Nos últimos sete anos, os Estados Unidos injetaram cerca de US$ 53 bilhões em ajuda civil no Iraque por meio de um programa equivalente a um moderno Plano Marshall. O dinheiro tinha a intenção de criar uma economia florescente, sustentada por um forte setor agrícola e uma forte classe média.

Mas esta não é a realidade de hoje. Um em cada quatro lares não tem água encanada. Cerca de 60% de todo o esgoto é bombeado, sem ser tratado, para o deserto. O fornecimento de energia em Bagdá se deteriorou novamente até o ponto em que a eletricidade só está disponível por até três horas por dia, tornando impossível uma vida comercial normal na capital do país.

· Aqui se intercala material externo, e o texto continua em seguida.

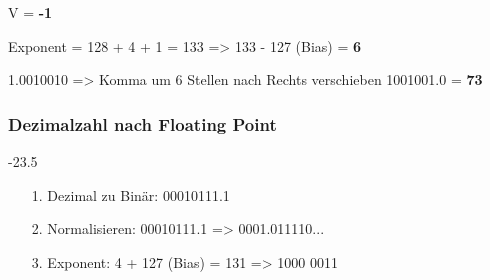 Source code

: V = \textbf{-1}

Exponent = 128 + 4 + 1 = 133 => 133 - 127 (Bias) = \textbf{6}

1.0010010 => Komma um 6 Stellen nach Rechts verschieben
1001001.0 = \textbf{73}

\subsubsection*{Dezimalzahl nach Floating Point}

-23.5
\begin{itemize}
\item[1.] Dezimal zu Binär: 00010111.1
\item[2.] Normalisieren: 00010111.1 => 0001.011110...
\item[3.] Exponent: 4 + 127 (Bias) = 131 => 1000 0011
\end{itemize}
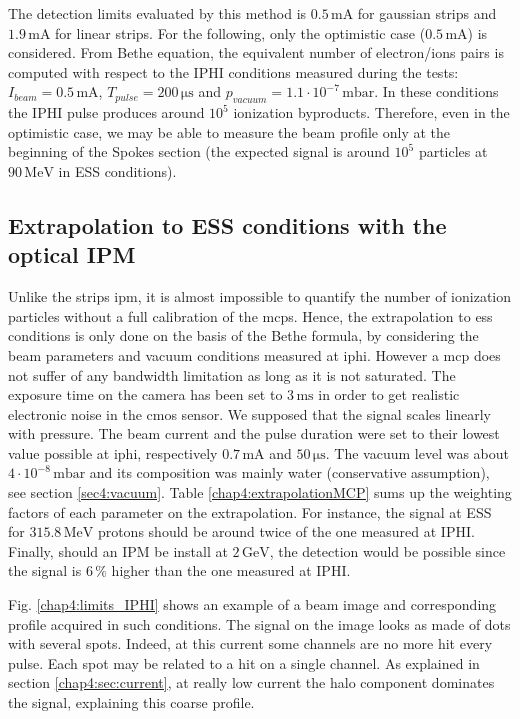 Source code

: \begin{refsection}
  The detection limits evaluated by this method is $0.5\,\mathrm{mA}$ for gaussian strips and $1.9\,\mathrm{mA}$ for linear strips. For the following, only the optimistic case ($0.5\,\mathrm{mA}$) is considered. From Bethe equation, the equivalent number of electron/ions pairs is computed with respect to the IPHI conditions measured during the tests: $I_{beam}=0.5\,\mathrm{mA}$, $T_{pulse}=200\,\mathrm{\mu s}$ and $p_{vacuum}=1.1 \cdot 10^{-7}\,\mathrm{mbar}$.
  In these conditions the IPHI pulse produces around $10^{5}$ ionization byproducts.
  Therefore, even in the optimistic case, we may be able to measure the beam profile only at the beginning of the Spokes section (the expected signal is around $10^{5}$ particles at $90\,\mathrm{MeV}$ in ESS conditions).

  \subsection{Extrapolation to ESS conditions with the optical IPM}
  \label{chap4:sec:MCPess}
  Unlike the strips \acrshort{ipm}, it is almost impossible to quantify the number of ionization particles without a full calibration of the \acrshort{mcp}s. Hence, the extrapolation to \acrshort{ess} conditions is only done on the basis of the Bethe formula, by considering the beam parameters and vacuum conditions measured at \acrshort{iphi}.
  However a \acrshort{mcp} does not suffer of any bandwidth limitation as long as it is not saturated. The exposure time on the camera has been set to $3\,\mathrm{ms}$ in order to get realistic electronic noise in the \acrshort{cmos} sensor.
  We supposed that the signal scales linearly with pressure. The beam current and the pulse duration were set to their lowest value possible at \acrshort{iphi}, respectively $0.7\,\mathrm{mA}$ and $50\,\mathrm{\mu s}$. The vacuum level was about $4 \cdot 10^{-8}\,\mathrm{mbar}$ and its composition was mainly water (conservative assumption), see section \ref{sec4:vacuum}. Table \ref{chap4:extrapolationMCP} sums up the weighting factors of each parameter on the extrapolation. For instance, the signal at ESS for $315.8\,\mathrm{MeV}$ protons should be around twice of the one measured at IPHI. Finally, should an IPM be install at $2\,\mathrm{GeV}$, the detection would be possible since the signal is $6\,\%$ higher than the one measured at IPHI.
  
  

  Fig. \ref{chap4:limits_IPHI} shows an example of a beam image and corresponding profile acquired in such conditions. The signal on the image looks as made of dots with several spots. Indeed, at this current some channels are no more hit every pulse. Each spot may be related to a hit on a single channel. As explained in section \ref{chap4:sec:current}, at really low current the halo component dominates the signal, explaining this coarse profile.


\end{refsection}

A razão dessa miséria é o impasse político. O governo é incapaz de agir, e o parlamento nacional não aprovou nenhuma lei em nove meses. Além disso, existe a corrupção generalizada, que provou corroer tudo no Iraque. A Transparência Internacional classificou o Iraque entre um dos cinco países mais corruptos do mundo. Não longe das favelas, os políticos podem levar uma vida luxuosa que não poderia parecer mais afastada. A maior parte do dinheiro para a reconstrução foi desviada para os bolsos e projetos errados, diz Christine McNab do Programa de Desenvolvimento da ONU no Iraque.

“Precisamos de um Mahatma Gandhi”

“Ao ajudar o Iraque, você se ajuda”, diz uma placa colocada na entrada de Sadr City. E é exatamente isso que Ali Kamel está tentando fazer. Há muito tempo ele desistiu da ideia de que algum político fará alguma coisa para ajudá-lo. Há dez dias, ele se arrastou, com seus pés doentes por causa da diabete, desde Sadr City até a Praça Tahrir em Bagdá para protestar. Num pequeno e úmido apartamento de um quarto, no qual ele vive com sua mulher e quatro filhos, ele mostra o lençol pintado com as palavras que ele segurou com a ajuda de seu filho de dez anos. “A fome é muita”, diz o cartaz, tanto em árabe quanto num inglês precário. “Meu problema começa em 1990 eu nunca encontrei a solução até agora.”

Foi em 1990 que Kamel, que ainda era saudável na época, perdeu seu emprego no exército de Saddam Hussein. Seu tio havia sido executado por ser membro do banido Partido Islâmico Dawa, e seus dois sobrinhos também foram punidos. Kamel perdeu seu trabalho no serviço militar. Quando os norte-americanos marcharam para o Iraque em 2003, Kamel celebrou: finalmente o odiado ditador havia sido derrubado. Quando Nouri al-Maliki, chefe do Partido Dawa, foi eleito como primeiro-ministro iraquiano em 2006, Kamel achou que seria reincorporado, ou que receberia uma indenização. “Mas ninguém me deu nada – nada de emprego, nada de ajuda”, diz o homem de 50 anos.

A mulher de Kamel, Um Zayad, tem câncer de mama, seus pés estão repletos de feridas purulentas. Eles suspeitam que a água da torneira os tenha deixado doentes: ela tem cheiro de matéria fecal e produtos químicos. Mas os Kamel não têm dinheiro para comprar água engarrafada.

Ameaça ou uma nova guerra civil?

O fato de que dois pais seriamente doentes consigam oferecer pelo menos uma refeição por dia para seus filhos é atribuído à sua tribo. Todas as outras garantias sociais falharam, e foram exatamente as tribos que serviram como rede de apoio para milhões de pessoas de parentesco distante entre si. Mas as estruturas tribais também facilitam o nepotismo, que torna qualquer tentativa de democratizar o país suscetível ao fracasso.

As tribos são uma das razões pelas quais, cinco meses depois da eleição, o país ainda não tem um governo, diz um diplomata europeu que vive em Bagdá. “Os homens no alto tentam consolidar o maior poder possível”, diz ele. Afinal, poder significa dinheiro – dinheiro que os políticos, seus aliados e os irmãos das tribos podem redistribuir. “Numa atmosfera como esta, nenhum político pode formar uma coalizão. A própria tribo da qual ele faz parte vê qualquer compromisso como perda de rendimentos, e não perdoará o líder”.

Não é pequeno o número de iraquianos que acredita que as estruturas ossificadas podem ser eliminadas numa nova guerra civil. Apesar de seu sofrimento, Kamel é um otimista, e acredita num caminho diferente. “Precisamos de um Mahatma Gandhi”, diz ele. “Alguém que possa ver o sofrimento de seu povo e decida acabar com isso de forma pacífica.”